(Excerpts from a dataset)

◆ ◆ ◆ ◆ ◆ ◆ ◆

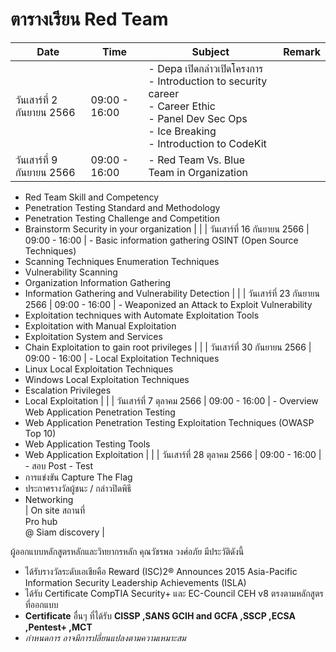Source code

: # ตารางเรียน Red Team

| Date | Time | Subject | Remark |
|------|------|---------|--------|
| วันเสาร์ที่ 2 กันยายน 2566 | 09:00 - 16:00  | - Depa เปิดกล่าวเปิดโครงการ <br /> - Introduction to security career <br /> - Career Ethic <br /> - Panel Dev Sec Ops <br /> - Ice Breaking <br /> - Introduction to CodeKit |  |
| วันเสาร์ที่ 9 กันยายน 2566 | 09:00 - 16:00 | - Red Team Vs. Blue Team in Organization <br /> 
- Red Team Skill and Competency <br />
- Penetration Testing Standard and Methodology <br />
- Penetration Testing Challenge and Competition <br />
- Brainstorm Security in your organization |  |
| วันเสาร์ที่ 16 กันยายน 2566 | 09:00 - 16:00 | - Basic information gathering OSINT (Open Source Techniques) <br />
- Scanning Techniques Enumeration Techniques <br />
- Vulnerability Scanning <br />
- Organization Information Gathering <br />
- Information Gathering and Vulnerability Detection |  |
| วันเสาร์ที่ 23 กันยายน 2566 | 09:00 - 16:00 | - Weaponized an Attack to Exploit Vulnerability <br />
- Exploitation techniques with Automate Exploitation Tools <br />
- Exploitation with Manual Exploitation <br />
- Exploitation System and Services <br />
- Chain Exploitation to gain root privileges |  |
| วันเสาร์ที่ 30 กันยายน 2566 | 09:00 - 16:00 | - Local Exploitation Techniques <br />
- Linux Local Exploitation Techniques <br />
- Windows Local Exploitation Techniques <br />
- Escalation Privileges <br />
- Local Exploitation |  |
| วันเสาร์ที่ 7 ตุลาคม 2566 | 09:00 - 16:00 | - Overview Web Application Penetration Testing <br />
- Web Application Penetration Testing Exploitation Techniques (OWASP Top 10) <br />
- Web Application Testing Tools <br />
- Web Application Exploitation |  |
| วันเสาร์ที่ 28 ตุลาคม 2566 | 09:00 - 16:00 | - สอบ Post - Test <br />
- การแข่งขัน Capture The Flag <br />
- ประกาศรางวัลผู้ชนะ / กล่าวปิดพิธี <br />
- Networking <br /> | On site สถานที่ <br />
Pro hub <br />
@ Siam discovery  |


ผู้ออกแบบหลักสูตรหลักและวิทยากรหลัก คุณวัชรพล วงศ์อภัย มีประวัติดังนี้

- ได้รับรางวัลระดับเอเชียคือ Reward (ISC)2® Announces 2015 Asia-Pacific Information Security Leadership Achievements (ISLA)
- ได้รับ Certificate CompTIA Security+ และ EC-Council CEH v8 ตรงตามหลักสูตรที่ออกแบบ
- **Certificate** อื่นๆ ที่ได้รับ **CISSP ,SANS GCIH and GCFA ,SSCP ,ECSA ,Pentest+ ,MCT**
- *กำหนดการ อาจมีการปลี่ยนแปลงตามความเหมาะสม*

◆ ◆ ◆ ◆ ◆ ◆ ◆

## [Work instructions]
The answer must consist of each line from the data that includes the string "ลาคม".

## [Your solution]
| วันเสาร์ที่ 7 ตุลาคม 2566 | 09:00 - 16:00 | - Overview Web Application Penetration Testing <br />
| วันเสาร์ที่ 28 ตุลาคม 2566 | 09:00 - 16:00 | - สอบ Post - Test <br />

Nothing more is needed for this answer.